■ What this task involves
Please restate each entry that appears below word for word, without its pictures.

■ Source material
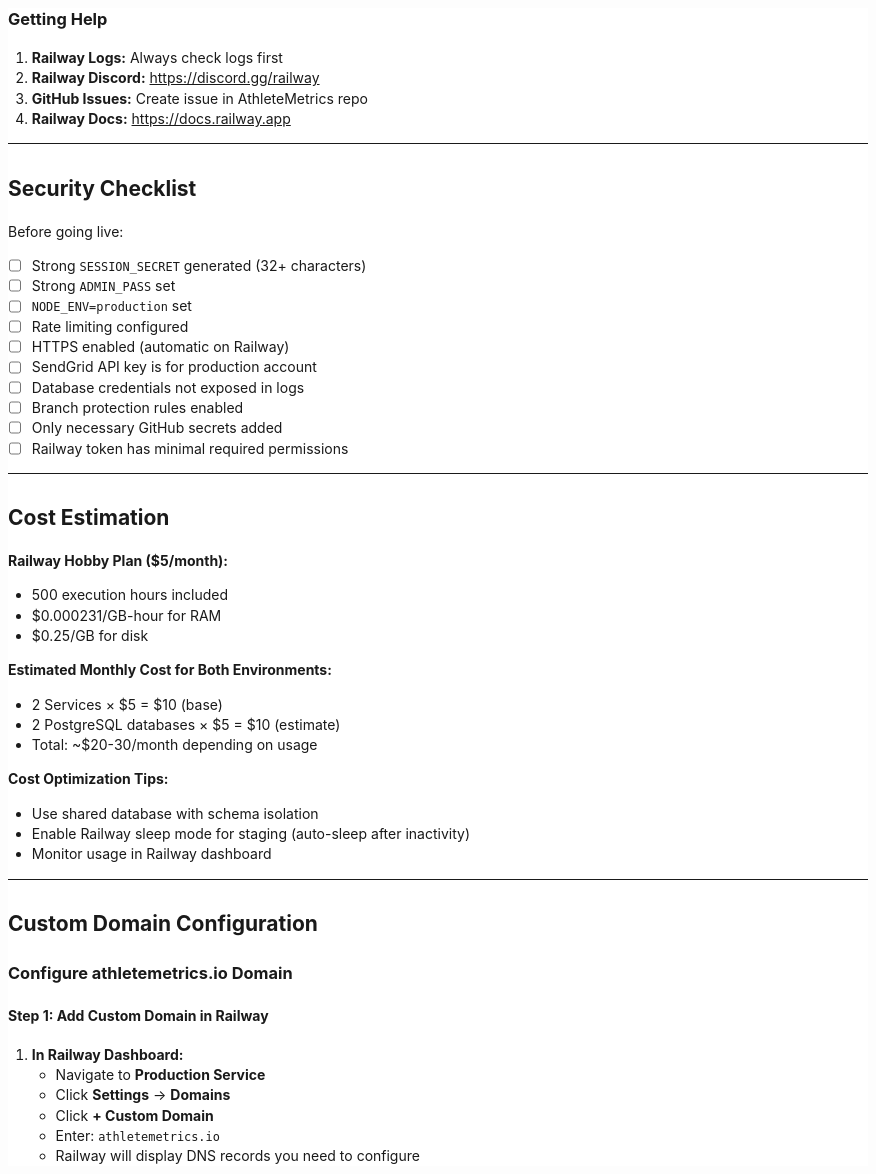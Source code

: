 ### Getting Help

1. **Railway Logs:** Always check logs first
2. **Railway Discord:** https://discord.gg/railway
3. **GitHub Issues:** Create issue in AthleteMetrics repo
4. **Railway Docs:** https://docs.railway.app

---

## Security Checklist

Before going live:
- [ ] Strong `SESSION_SECRET` generated (32+ characters)
- [ ] Strong `ADMIN_PASS` set
- [ ] `NODE_ENV=production` set
- [ ] Rate limiting configured
- [ ] HTTPS enabled (automatic on Railway)
- [ ] SendGrid API key is for production account
- [ ] Database credentials not exposed in logs
- [ ] Branch protection rules enabled
- [ ] Only necessary GitHub secrets added
- [ ] Railway token has minimal required permissions

---

## Cost Estimation

**Railway Hobby Plan ($5/month):**
- 500 execution hours included
- $0.000231/GB-hour for RAM
- $0.25/GB for disk

**Estimated Monthly Cost for Both Environments:**
- 2 Services × $5 = $10 (base)
- 2 PostgreSQL databases × $5 = $10 (estimate)
- Total: ~$20-30/month depending on usage

**Cost Optimization Tips:**
- Use shared database with schema isolation
- Enable Railway sleep mode for staging (auto-sleep after inactivity)
- Monitor usage in Railway dashboard

---

## Custom Domain Configuration

### Configure athletemetrics.io Domain

#### Step 1: Add Custom Domain in Railway

1. **In Railway Dashboard:**
   - Navigate to **Production Service**
   - Click **Settings** → **Domains**
   - Click **+ Custom Domain**
   - Enter: `athletemetrics.io`
   - Railway will display DNS records you need to configure
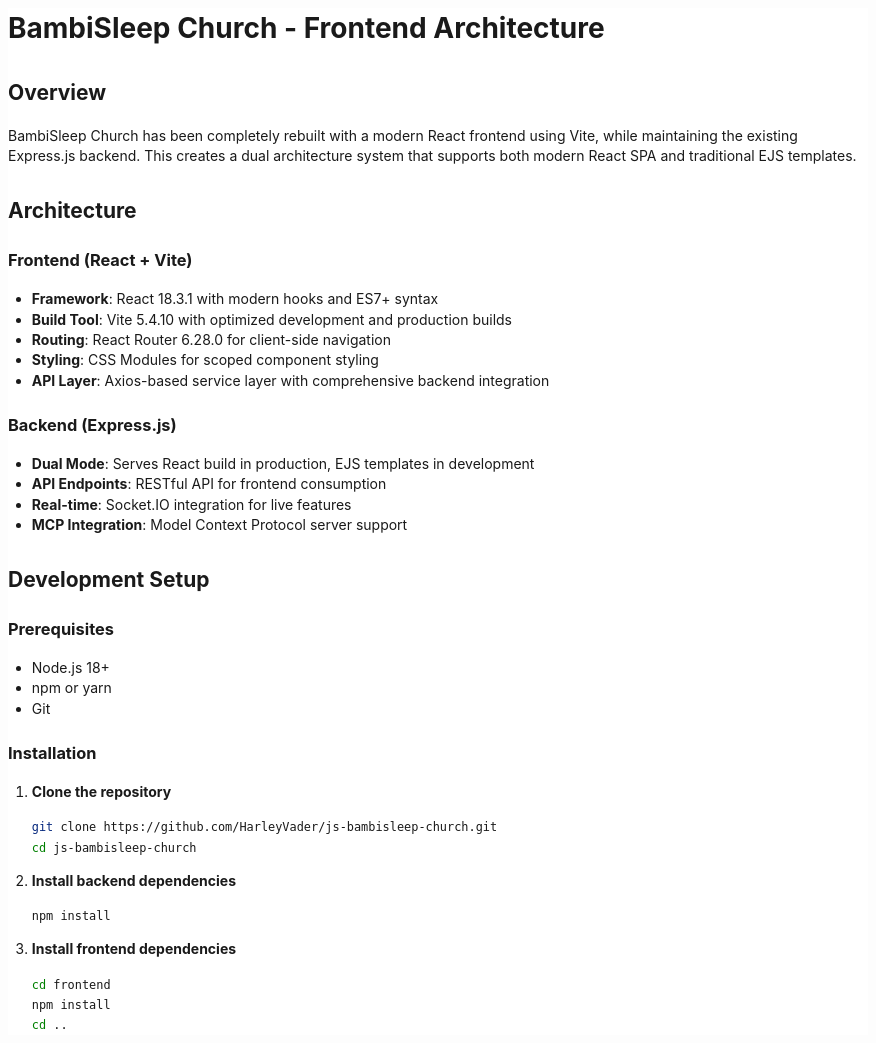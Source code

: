 # BambiSleep Church - Frontend Architecture

## Overview

BambiSleep Church has been completely rebuilt with a modern React frontend using Vite, while maintaining the existing Express.js backend. This creates a dual architecture system that supports both modern React SPA and traditional EJS templates.

## Architecture

### Frontend (React + Vite)

- **Framework**: React 18.3.1 with modern hooks and ES7+ syntax
- **Build Tool**: Vite 5.4.10 with optimized development and production builds
- **Routing**: React Router 6.28.0 for client-side navigation
- **Styling**: CSS Modules for scoped component styling
- **API Layer**: Axios-based service layer with comprehensive backend integration

### Backend (Express.js)

- **Dual Mode**: Serves React build in production, EJS templates in development
- **API Endpoints**: RESTful API for frontend consumption
- **Real-time**: Socket.IO integration for live features
- **MCP Integration**: Model Context Protocol server support

## Development Setup

### Prerequisites

- Node.js 18+
- npm or yarn
- Git

### Installation

1. **Clone the repository**

   ```bash
   git clone https://github.com/HarleyVader/js-bambisleep-church.git
   cd js-bambisleep-church
   ```

2. **Install backend dependencies**

   ```bash
   npm install
   ```

3. **Install frontend dependencies**

   ```bash
   cd frontend
   npm install
   cd ..
   ```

■ Result for this task
Source code

: ### Getting Help

1. **Railway Logs:** Always check logs first
2. **Railway Discord:** https://discord.gg/railway
3. **GitHub Issues:** Create issue in AthleteMetrics repo
4. **Railway Docs:** https://docs.railway.app

---

## Security Checklist

Before going live:
- [ ] Strong `SESSION_SECRET` generated (32+ characters)
- [ ] Strong `ADMIN_PASS` set
- [ ] `NODE_ENV=production` set
- [ ] Rate limiting configured
- [ ] HTTPS enabled (automatic on Railway)
- [ ] SendGrid API key is for production account
- [ ] Database credentials not exposed in logs
- [ ] Branch protection rules enabled
- [ ] Only necessary GitHub secrets added
- [ ] Railway token has minimal required permissions

---

## Cost Estimation

**Railway Hobby Plan ($5/month):**
- 500 execution hours included
- $0.000231/GB-hour for RAM
- $0.25/GB for disk

**Estimated Monthly Cost for Both Environments:**
- 2 Services × $5 = $10 (base)
- 2 PostgreSQL databases × $5 = $10 (estimate)
- Total: ~$20-30/month depending on usage

**Cost Optimization Tips:**
- Use shared database with schema isolation
- Enable Railway sleep mode for staging (auto-sleep after inactivity)
- Monitor usage in Railway dashboard

---

## Custom Domain Configuration

### Configure athletemetrics.io Domain

#### Step 1: Add Custom Domain in Railway

1. **In Railway Dashboard:**
   - Navigate to **Production Service**
   - Click **Settings** → **Domains**
   - Click **+ Custom Domain**
   - Enter: `athletemetrics.io`
   - Railway will display DNS records you need to configure
Source code

: # BambiSleep Church - Frontend Architecture

## Overview

BambiSleep Church has been completely rebuilt with a modern React frontend using Vite, while maintaining the existing Express.js backend. This creates a dual architecture system that supports both modern React SPA and traditional EJS templates.

## Architecture

### Frontend (React + Vite)

- **Framework**: React 18.3.1 with modern hooks and ES7+ syntax
- **Build Tool**: Vite 5.4.10 with optimized development and production builds
- **Routing**: React Router 6.28.0 for client-side navigation
- **Styling**: CSS Modules for scoped component styling
- **API Layer**: Axios-based service layer with comprehensive backend integration

### Backend (Express.js)

- **Dual Mode**: Serves React build in production, EJS templates in development
- **API Endpoints**: RESTful API for frontend consumption
- **Real-time**: Socket.IO integration for live features
- **MCP Integration**: Model Context Protocol server support

## Development Setup

### Prerequisites

- Node.js 18+
- npm or yarn
- Git

### Installation

1. **Clone the repository**

   ```bash
   git clone https://github.com/HarleyVader/js-bambisleep-church.git
   cd js-bambisleep-church
   ```

2. **Install backend dependencies**

   ```bash
   npm install
   ```

3. **Install frontend dependencies**

   ```bash
   cd frontend
   npm install
   cd ..
   ```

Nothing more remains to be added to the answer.